The entries that follow need to be retyped verbatim.

= Beginning of Section =

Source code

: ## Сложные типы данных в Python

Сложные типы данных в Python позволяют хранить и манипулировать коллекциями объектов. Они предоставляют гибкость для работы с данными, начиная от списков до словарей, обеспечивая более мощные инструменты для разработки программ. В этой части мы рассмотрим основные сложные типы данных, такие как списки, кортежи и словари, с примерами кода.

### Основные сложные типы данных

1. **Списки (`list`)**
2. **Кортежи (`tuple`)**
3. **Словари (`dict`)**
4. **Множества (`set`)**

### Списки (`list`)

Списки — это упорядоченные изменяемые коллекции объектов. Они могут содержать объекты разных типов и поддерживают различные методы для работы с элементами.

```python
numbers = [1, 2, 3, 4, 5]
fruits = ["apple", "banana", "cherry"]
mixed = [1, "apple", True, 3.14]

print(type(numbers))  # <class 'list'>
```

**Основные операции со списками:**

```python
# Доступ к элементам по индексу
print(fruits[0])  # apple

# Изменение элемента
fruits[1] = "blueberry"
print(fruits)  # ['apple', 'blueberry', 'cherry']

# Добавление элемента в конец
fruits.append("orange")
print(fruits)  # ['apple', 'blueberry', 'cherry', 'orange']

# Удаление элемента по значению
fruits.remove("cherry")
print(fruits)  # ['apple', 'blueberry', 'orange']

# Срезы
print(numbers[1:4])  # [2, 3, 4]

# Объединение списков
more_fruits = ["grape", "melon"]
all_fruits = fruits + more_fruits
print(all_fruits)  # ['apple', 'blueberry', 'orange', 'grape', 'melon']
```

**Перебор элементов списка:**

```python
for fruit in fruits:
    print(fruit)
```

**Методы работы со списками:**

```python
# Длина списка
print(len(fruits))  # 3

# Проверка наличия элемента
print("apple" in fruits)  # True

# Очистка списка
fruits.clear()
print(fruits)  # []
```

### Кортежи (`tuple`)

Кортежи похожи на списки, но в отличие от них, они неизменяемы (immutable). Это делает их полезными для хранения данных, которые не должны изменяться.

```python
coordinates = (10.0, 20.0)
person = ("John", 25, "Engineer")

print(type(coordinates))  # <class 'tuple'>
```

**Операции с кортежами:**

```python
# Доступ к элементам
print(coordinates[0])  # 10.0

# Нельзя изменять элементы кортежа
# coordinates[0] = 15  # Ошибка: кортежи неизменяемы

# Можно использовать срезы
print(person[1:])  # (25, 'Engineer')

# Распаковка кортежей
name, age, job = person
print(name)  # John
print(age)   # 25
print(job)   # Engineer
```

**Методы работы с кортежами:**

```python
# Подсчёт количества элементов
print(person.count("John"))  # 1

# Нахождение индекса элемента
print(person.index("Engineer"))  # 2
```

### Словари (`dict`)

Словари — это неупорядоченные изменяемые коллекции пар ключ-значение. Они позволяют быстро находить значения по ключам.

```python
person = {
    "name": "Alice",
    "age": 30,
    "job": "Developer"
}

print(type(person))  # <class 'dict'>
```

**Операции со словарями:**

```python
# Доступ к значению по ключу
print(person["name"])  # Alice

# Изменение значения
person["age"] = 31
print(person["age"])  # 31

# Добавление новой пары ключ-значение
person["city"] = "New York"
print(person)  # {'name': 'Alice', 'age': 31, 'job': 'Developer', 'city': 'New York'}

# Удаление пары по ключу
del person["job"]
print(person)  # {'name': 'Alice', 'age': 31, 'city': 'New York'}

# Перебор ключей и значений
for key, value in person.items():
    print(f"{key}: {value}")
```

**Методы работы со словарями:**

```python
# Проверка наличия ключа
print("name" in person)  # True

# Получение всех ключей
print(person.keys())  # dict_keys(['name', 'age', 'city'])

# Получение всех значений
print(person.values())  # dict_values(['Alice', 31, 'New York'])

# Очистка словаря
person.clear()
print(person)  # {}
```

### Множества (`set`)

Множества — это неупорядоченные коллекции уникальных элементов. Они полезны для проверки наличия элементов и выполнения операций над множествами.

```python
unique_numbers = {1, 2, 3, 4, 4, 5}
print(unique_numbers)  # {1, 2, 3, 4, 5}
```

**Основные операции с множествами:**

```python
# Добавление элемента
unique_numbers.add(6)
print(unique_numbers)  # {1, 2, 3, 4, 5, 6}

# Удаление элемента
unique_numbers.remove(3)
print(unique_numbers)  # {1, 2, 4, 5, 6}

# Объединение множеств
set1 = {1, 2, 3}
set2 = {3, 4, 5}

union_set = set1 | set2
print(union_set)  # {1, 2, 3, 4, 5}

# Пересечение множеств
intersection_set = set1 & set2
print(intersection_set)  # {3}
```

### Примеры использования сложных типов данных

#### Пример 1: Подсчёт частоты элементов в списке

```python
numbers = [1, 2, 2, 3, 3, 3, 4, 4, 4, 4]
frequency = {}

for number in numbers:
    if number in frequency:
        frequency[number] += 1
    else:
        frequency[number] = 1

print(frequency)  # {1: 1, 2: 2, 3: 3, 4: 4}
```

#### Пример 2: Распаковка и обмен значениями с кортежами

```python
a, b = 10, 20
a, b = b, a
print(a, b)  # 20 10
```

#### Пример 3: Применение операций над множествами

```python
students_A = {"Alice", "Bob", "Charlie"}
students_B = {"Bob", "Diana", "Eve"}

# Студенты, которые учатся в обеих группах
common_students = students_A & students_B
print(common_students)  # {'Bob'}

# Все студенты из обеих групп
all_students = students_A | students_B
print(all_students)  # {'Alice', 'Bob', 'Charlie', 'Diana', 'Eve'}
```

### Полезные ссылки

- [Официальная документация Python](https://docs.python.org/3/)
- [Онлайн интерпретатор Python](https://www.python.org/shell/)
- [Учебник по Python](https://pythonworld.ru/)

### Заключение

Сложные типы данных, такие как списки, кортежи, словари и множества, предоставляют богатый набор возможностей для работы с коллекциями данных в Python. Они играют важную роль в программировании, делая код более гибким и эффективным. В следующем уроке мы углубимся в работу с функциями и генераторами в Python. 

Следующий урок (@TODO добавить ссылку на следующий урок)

= End of Section =

## [Answer]
Source code

: ## Сложные типы данных в Python

Сложные типы данных в Python позволяют хранить и манипулировать коллекциями объектов. Они предоставляют гибкость для работы с данными, начиная от списков до словарей, обеспечивая более мощные инструменты для разработки программ. В этой части мы рассмотрим основные сложные типы данных, такие как списки, кортежи и словари, с примерами кода.

### Основные сложные типы данных

1. **Списки (`list`)**
2. **Кортежи (`tuple`)**
3. **Словари (`dict`)**
4. **Множества (`set`)**

### Списки (`list`)

Списки — это упорядоченные изменяемые коллекции объектов. Они могут содержать объекты разных типов и поддерживают различные методы для работы с элементами.

```python
numbers = [1, 2, 3, 4, 5]
fruits = ["apple", "banana", "cherry"]
mixed = [1, "apple", True, 3.14]

print(type(numbers))  # <class 'list'>
```

**Основные операции со списками:**

```python
# Доступ к элементам по индексу
print(fruits[0])  # apple

# Изменение элемента
fruits[1] = "blueberry"
print(fruits)  # ['apple', 'blueberry', 'cherry']

# Добавление элемента в конец
fruits.append("orange")
print(fruits)  # ['apple', 'blueberry', 'cherry', 'orange']

# Удаление элемента по значению
fruits.remove("cherry")
print(fruits)  # ['apple', 'blueberry', 'orange']

# Срезы
print(numbers[1:4])  # [2, 3, 4]

# Объединение списков
more_fruits = ["grape", "melon"]
all_fruits = fruits + more_fruits
print(all_fruits)  # ['apple', 'blueberry', 'orange', 'grape', 'melon']
```

**Перебор элементов списка:**

```python
for fruit in fruits:
    print(fruit)
```

**Методы работы со списками:**

```python
# Длина списка
print(len(fruits))  # 3

# Проверка наличия элемента
print("apple" in fruits)  # True

# Очистка списка
fruits.clear()
print(fruits)  # []
```

### Кортежи (`tuple`)

Кортежи похожи на списки, но в отличие от них, они неизменяемы (immutable). Это делает их полезными для хранения данных, которые не должны изменяться.

```python
coordinates = (10.0, 20.0)
person = ("John", 25, "Engineer")

print(type(coordinates))  # <class 'tuple'>
```

**Операции с кортежами:**

```python
# Доступ к элементам
print(coordinates[0])  # 10.0

# Нельзя изменять элементы кортежа
# coordinates[0] = 15  # Ошибка: кортежи неизменяемы

# Можно использовать срезы
print(person[1:])  # (25, 'Engineer')

# Распаковка кортежей
name, age, job = person
print(name)  # John
print(age)   # 25
print(job)   # Engineer
```

**Методы работы с кортежами:**

```python
# Подсчёт количества элементов
print(person.count("John"))  # 1

# Нахождение индекса элемента
print(person.index("Engineer"))  # 2
```

### Словари (`dict`)

Словари — это неупорядоченные изменяемые коллекции пар ключ-значение. Они позволяют быстро находить значения по ключам.

```python
person = {
    "name": "Alice",
    "age": 30,
    "job": "Developer"
}

print(type(person))  # <class 'dict'>
```

**Операции со словарями:**

```python
# Доступ к значению по ключу
print(person["name"])  # Alice

# Изменение значения
person["age"] = 31
print(person["age"])  # 31

# Добавление новой пары ключ-значение
person["city"] = "New York"
print(person)  # {'name': 'Alice', 'age': 31, 'job': 'Developer', 'city': 'New York'}

# Удаление пары по ключу
del person["job"]
print(person)  # {'name': 'Alice', 'age': 31, 'city': 'New York'}

# Перебор ключей и значений
for key, value in person.items():
    print(f"{key}: {value}")
```

**Методы работы со словарями:**

```python
# Проверка наличия ключа
print("name" in person)  # True

# Получение всех ключей
print(person.keys())  # dict_keys(['name', 'age', 'city'])

# Получение всех значений
print(person.values())  # dict_values(['Alice', 31, 'New York'])

# Очистка словаря
person.clear()
print(person)  # {}
```

### Множества (`set`)

Множества — это неупорядоченные коллекции уникальных элементов. Они полезны для проверки наличия элементов и выполнения операций над множествами.

```python
unique_numbers = {1, 2, 3, 4, 4, 5}
print(unique_numbers)  # {1, 2, 3, 4, 5}
```

**Основные операции с множествами:**

```python
# Добавление элемента
unique_numbers.add(6)
print(unique_numbers)  # {1, 2, 3, 4, 5, 6}

# Удаление элемента
unique_numbers.remove(3)
print(unique_numbers)  # {1, 2, 4, 5, 6}

# Объединение множеств
set1 = {1, 2, 3}
set2 = {3, 4, 5}

union_set = set1 | set2
print(union_set)  # {1, 2, 3, 4, 5}

# Пересечение множеств
intersection_set = set1 & set2
print(intersection_set)  # {3}
```

### Примеры использования сложных типов данных

#### Пример 1: Подсчёт частоты элементов в списке

```python
numbers = [1, 2, 2, 3, 3, 3, 4, 4, 4, 4]
frequency = {}

for number in numbers:
    if number in frequency:
        frequency[number] += 1
    else:
        frequency[number] = 1

print(frequency)  # {1: 1, 2: 2, 3: 3, 4: 4}
```

#### Пример 2: Распаковка и обмен значениями с кортежами

```python
a, b = 10, 20
a, b = b, a
print(a, b)  # 20 10
```

#### Пример 3: Применение операций над множествами

```python
students_A = {"Alice", "Bob", "Charlie"}
students_B = {"Bob", "Diana", "Eve"}

# Студенты, которые учатся в обеих группах
common_students = students_A & students_B
print(common_students)  # {'Bob'}

# Все студенты из обеих групп
all_students = students_A | students_B
print(all_students)  # {'Alice', 'Bob', 'Charlie', 'Diana', 'Eve'}
```

### Полезные ссылки

- [Официальная документация Python](https://docs.python.org/3/)
- [Онлайн интерпретатор Python](https://www.python.org/shell/)
- [Учебник по Python](https://pythonworld.ru/)

### Заключение

Сложные типы данных, такие как списки, кортежи, словари и множества, предоставляют богатый набор возможностей для работы с коллекциями данных в Python. Они играют важную роль в программировании, делая код более гибким и эффективным. В следующем уроке мы углубимся в работу с функциями и генераторами в Python. 

Следующий урок (@TODO добавить ссылку на следующий урок)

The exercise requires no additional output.